Infatti, gli studi promossi in questi anni dal WWF hanno permesso di accertare la presenza di oltre 800 specie di animali: dal colettero acquatico Ditiscus mutinensis di soli 3 cm, endemico della Pianura Padana, al tasso Meles meles, mustelide ormai raro in pianura. E' presente anche Lycaena dispar, una farfalla diurna, strettamente legata ad alcune specie di piante palustri ed inclusa dall'Unione Europea fra le specie prioritarie di conservazione.
In inverno, tra la nebbia, è facile osservare germani reali, alzavole, cormorani, o fitti voli delle pavoncelle sui campi, mentre in palude è possibile scorgere il tarabuso, un airone molto elusivo e dal piumaggio estremamente mimetico.
A metà febbraio gli aironi cenerini iniziano la costruzione dei nidi nella garzaia insediatasi nel 1995. Dalla prima coppia di allora si è giunti alle oltre 100 del 2020. Quasi in contemporanea, nelle fredde notti invernali, i maschi della rana di Lataste, specie prioritaria per la conservazione in Europa, si fanno sentire in acqua grazie al caratteristico richiamo, simile ad un acuto vagito.

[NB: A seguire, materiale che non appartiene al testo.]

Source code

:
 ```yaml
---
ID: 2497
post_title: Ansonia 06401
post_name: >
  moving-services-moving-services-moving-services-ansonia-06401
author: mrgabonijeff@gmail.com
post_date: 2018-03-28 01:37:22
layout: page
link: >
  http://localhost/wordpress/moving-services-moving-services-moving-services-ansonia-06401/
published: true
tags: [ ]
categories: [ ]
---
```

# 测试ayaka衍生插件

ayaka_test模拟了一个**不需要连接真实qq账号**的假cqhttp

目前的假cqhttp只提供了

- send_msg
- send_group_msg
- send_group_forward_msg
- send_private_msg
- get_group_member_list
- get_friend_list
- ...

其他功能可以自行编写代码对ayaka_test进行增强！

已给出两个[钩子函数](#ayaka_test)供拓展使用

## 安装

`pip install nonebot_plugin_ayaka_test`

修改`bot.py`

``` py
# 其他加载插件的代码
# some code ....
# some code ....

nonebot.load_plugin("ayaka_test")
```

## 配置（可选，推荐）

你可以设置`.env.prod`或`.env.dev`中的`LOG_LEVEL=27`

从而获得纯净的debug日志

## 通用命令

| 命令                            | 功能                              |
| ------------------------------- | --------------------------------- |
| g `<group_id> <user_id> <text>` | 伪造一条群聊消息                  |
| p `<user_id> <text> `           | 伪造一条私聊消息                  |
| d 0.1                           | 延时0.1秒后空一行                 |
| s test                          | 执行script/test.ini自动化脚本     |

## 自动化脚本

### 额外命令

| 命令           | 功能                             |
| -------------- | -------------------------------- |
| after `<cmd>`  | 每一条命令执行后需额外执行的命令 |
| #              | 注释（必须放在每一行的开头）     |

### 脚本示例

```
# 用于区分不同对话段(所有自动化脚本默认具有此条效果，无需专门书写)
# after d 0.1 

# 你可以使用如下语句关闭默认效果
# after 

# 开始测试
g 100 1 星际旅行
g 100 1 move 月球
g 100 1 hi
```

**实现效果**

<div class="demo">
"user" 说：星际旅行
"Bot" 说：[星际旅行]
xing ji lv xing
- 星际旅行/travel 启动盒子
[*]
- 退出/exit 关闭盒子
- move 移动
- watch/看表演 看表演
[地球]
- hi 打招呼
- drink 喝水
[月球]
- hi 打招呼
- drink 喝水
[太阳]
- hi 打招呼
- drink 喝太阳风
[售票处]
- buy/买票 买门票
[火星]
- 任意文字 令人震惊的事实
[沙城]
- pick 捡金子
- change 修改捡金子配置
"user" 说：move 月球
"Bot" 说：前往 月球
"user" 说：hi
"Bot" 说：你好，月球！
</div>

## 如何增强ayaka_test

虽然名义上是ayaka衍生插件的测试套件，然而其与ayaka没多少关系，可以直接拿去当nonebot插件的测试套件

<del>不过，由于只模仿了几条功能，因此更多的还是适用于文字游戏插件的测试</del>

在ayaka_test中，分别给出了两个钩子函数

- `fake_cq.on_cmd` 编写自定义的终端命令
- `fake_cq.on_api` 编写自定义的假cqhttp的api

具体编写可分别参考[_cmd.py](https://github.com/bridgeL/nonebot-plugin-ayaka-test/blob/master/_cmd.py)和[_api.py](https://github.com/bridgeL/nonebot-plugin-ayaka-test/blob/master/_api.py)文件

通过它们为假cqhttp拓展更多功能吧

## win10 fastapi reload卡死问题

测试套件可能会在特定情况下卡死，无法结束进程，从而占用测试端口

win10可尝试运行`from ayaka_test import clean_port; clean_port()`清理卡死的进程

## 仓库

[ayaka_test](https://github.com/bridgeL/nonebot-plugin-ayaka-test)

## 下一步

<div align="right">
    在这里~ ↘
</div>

E' però la primavera il periodo più movimentato dell'anno quando è possibile ascoltare usignoli, capinere, cannaiole, usignoli di fiume, rigogoli, raganelle... od osservare il via vai di aironi cenerini, falchi di palude, marzaiole e molti altri uccelli. In estate vi è un periodo di stasi, caratterizzato, ad esempio, dall'arrivo dei giovani di nitticora, che nidifica in colonie vicine o dalla dispersione nei boschi degli adulti di rana di Lataste. Con l'autunno invece iniziano le migrazioni dei limicoli e dei primi pettirossi.